Redmine running slowly

Gwmngilfen · October 4, 2017, 4:18pm

Since the start of this week Redmine has been consistently slow.
Console shows very high load (not dropping below 10, often above 20).
We haven't chnaged anyhting, so my suspicions are on the v2 sunset that
happened at the end of last week.

I've opened a support case to see what's going on, but for now treat
Redmine with care

Greg

lzap · October 5, 2017, 12:08pm

Ohad mentioned this on our coffee meeting, but why we insist on
OpenShift? It's just a regular Rails app, we could easily drop it to
one of our web hosts and maybe the performance will be even better
than it was.

In other words, no OpenShift V3, our infra for now and forever. Not
sure how much work is to puppetize this, but this could be, I know
someone will eat me for these words, simply a pet server with no
automatization.

/me runs away!

LZ

···

On Wed, Oct 4, 2017 at 6:18 PM, Greg Sutcliffe wrote: > Since the start of this week Redmine has been consistently slow. > Console shows very high load (not dropping below 10, often above 20). > We haven't chnaged anyhting, so my suspicions are on the v2 sunset that > happened at the end of last week. > > I've opened a support case to see what's going on, but for now treat > Redmine with care ;) > > Greg > > -- > You received this message because you are subscribed to the Google Groups "foreman-dev" group. > To unsubscribe from this group and stop receiving emails from it, send an email to foreman-dev+unsubscribe@googlegroups.com. > For more options, visit https://groups.google.com/d/optout.

–
Later,
Lukas @lzap Zapletal

Gwmngilfen · October 5, 2017, 1:35pm

Our infra is already overloaded (see other mials on this list), so
something else would have to give way for it. Openshift is free and a
good fit for anything "simple" and self-contained, which is why
Redmine, PrProcessor, and the Etherpad run on it.

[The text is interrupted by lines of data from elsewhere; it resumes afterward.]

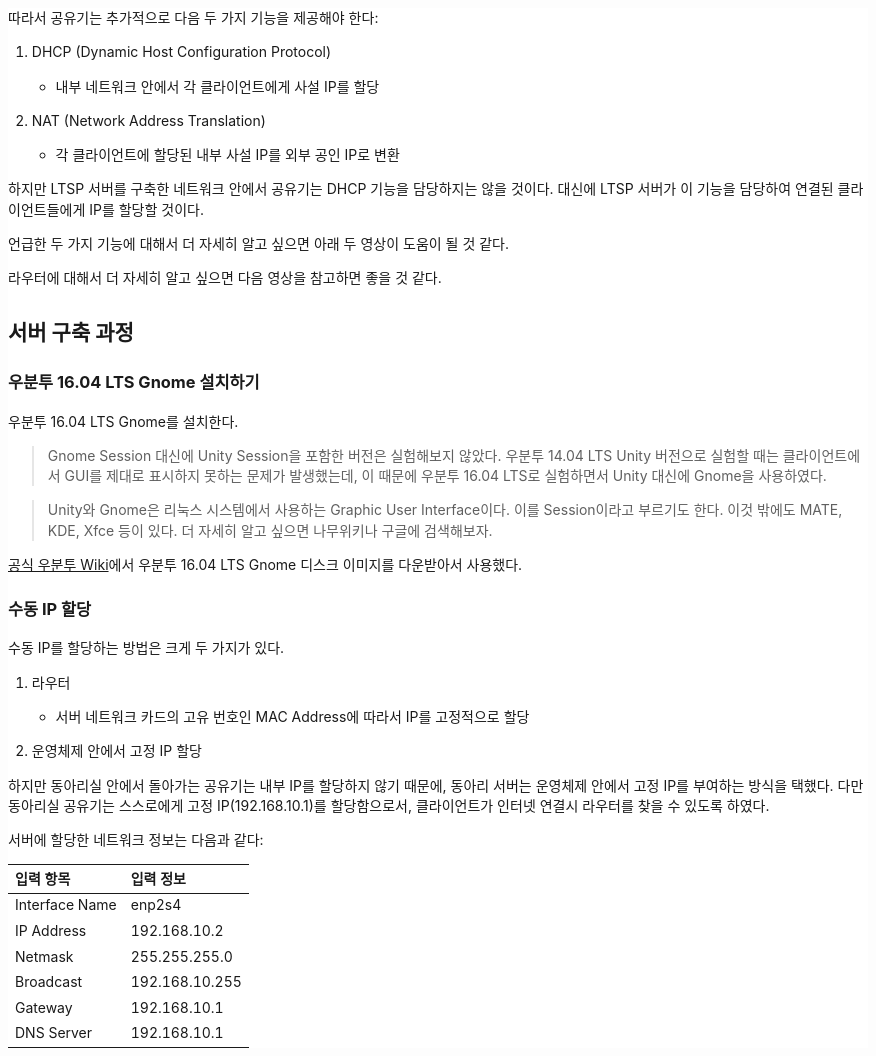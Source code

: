 따라서 공유기는 추가적으로 다음 두 가지 기능을 제공해야 한다:

1. DHCP (Dynamic Host Configuration Protocol)
    - 내부 네트워크 안에서 각 클라이언트에게 사설 IP를 할당

2. NAT (Network Address Translation)
    - 각 클라이언트에 할당된 내부 사설 IP를 외부 공인 IP로 변환

하지만 LTSP 서버를 구축한 네트워크 안에서 공유기는 DHCP 기능을 담당하지는 않을 것이다. 대신에 LTSP 서버가 이 기능을 담당하여 연결된 클라이언트들에게 IP를 할당할 것이다.

언급한 두 가지 기능에 대해서 더 자세히 알고 싶으면 아래 두 영상이 도움이 될 것 같다.

<iframe width="560" height="315" src="https://www.youtube.com/embed/RUZohsAxPxQ" frameborder="0" allowfullscreen></iframe>

<iframe width="560" height="315" src="https://www.youtube.com/embed/QBqPzHEDzvo" frameborder="0" allowfullscreen></iframe>

라우터에 대해서 더 자세히 알고 싶으면 다음 영상을 참고하면 좋을 것 같다.

<iframe width="560" height="315" src="https://www.youtube.com/embed/Ofjsh_E4HFY" frameborder="0" allowfullscreen></iframe>

## 서버 구축 과정

### 우분투 16.04 LTS Gnome 설치하기

우분투 16.04 LTS Gnome를 설치한다.

> Gnome Session 대신에 Unity Session을 포함한 버전은 실험해보지 않았다. 우분투 14.04 LTS Unity 버전으로 실험할 때는 클라이언트에서 GUI를 제대로 표시하지 못하는 문제가 발생했는데, 이 때문에 우분투 16.04 LTS로 실험하면서 Unity 대신에 Gnome을 사용하였다.

> Unity와 Gnome은 리눅스 시스템에서 사용하는 Graphic User Interface이다. 이를 Session이라고 부르기도 한다. 이것 밖에도 MATE, KDE, Xfce 등이 있다. 더 자세히 알고 싶으면 나무위키나 구글에 검색해보자.

[공식 우분투 Wiki](https://wiki.ubuntu.com/UbuntuGNOME/GetUbuntuGNOME/Korean)에서 우분투 16.04 LTS Gnome 디스크 이미지를 다운받아서 사용했다.

### 수동 IP 할당

수동 IP를 할당하는 방법은 크게 두 가지가 있다.

1. 라우터
    - 서버 네트워크 카드의 고유 번호인 MAC Address에 따라서 IP를 고정적으로 할당

2. 운영체제 안에서 고정 IP 할당

하지만 동아리실 안에서 돌아가는 공유기는 내부 IP를 할당하지 않기 때문에, 동아리 서버는 운영체제 안에서 고정 IP를 부여하는 방식을 택했다. 다만 동아리실 공유기는 스스로에게 고정 IP(192.168.10.1)를 할당함으로서, 클라이언트가 인터넷 연결시 라우터를 찾을 수 있도록 하였다.

서버에 할당한 네트워크 정보는 다음과 같다:

| 입력 항목      | 입력 정보      |
| :------------- | :------------- |
| Interface Name | enp2s4         |
| IP Address     | 192.168.10.2   |
| Netmask        | 255.255.255.0  |
| Broadcast      | 192.168.10.255 |
| Gateway        | 192.168.10.1   |
| DNS Server     | 192.168.10.1   |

If we cannot get this resolved, or if the extra v3 resources aren't
granted, then we'll have to do exactly that, but I'll take what free
handouts we can get

Current update BTW, the load is dropping (now sitting around 7) and
I've opened a support ticket. Preliminary feedback is that is likely
due to a large number of people upgrading their v2 accounts to Silver
to avoid the sunset, leading to increased load on the cluster.
Hopefully it'll settle down soon.

Greg

···

On Thu, 2017-10-05 at 14:08 +0200, Lukas Zapletal wrote: > Ohad mentioned this on our coffee meeting, but why we insist on > OpenShift? It's just a regular Rails app, we could easily drop it to > one of our web hosts and maybe the performance will be even better > than it was. > > In other words, no OpenShift V3, our infra for now and forever. Not > sure how much work is to puppetize this, but this could be, I know > someone will eat me for these words, simply a pet server with no > automatization. > > /me runs away! :-)

Dirk · October 10, 2017, 2:40pm

Now Redmine seems to be down completely. Only getting 404 or 502 errors
since an half hour.

Regards,
Dirk

akofink · October 10, 2017, 2:50pm

Me as well. It's quite difficult to work this way.

···

On Tue, Oct 10, 2017 at 10:40 AM, Dirk Götz wrote:

Now Redmine seems to be down completely. Only getting 404 or 502 errors
since an half hour.

Regards,
Dirk

–
You received this message because you are subscribed to the Google Groups
“foreman-dev” group.
To unsubscribe from this group and stop receiving emails from it, send an
email to foreman-dev+unsubscribe@googlegroups.com.
For more options, visit https://groups.google.com/d/optout.

–
Andrew Kofink
akofink@redhat.com
IRC: akofink
Associate Software Engineer
Red Hat Satellite

ekohl · October 10, 2017, 3:54pm

We deployed a new version but that took longer than expected. Now we use
bare git clones rather than doing full checkouts. This should save a lot
of IO which is generally a limiting factor. Hopefully this helps enough
until we can migrate to the new platform.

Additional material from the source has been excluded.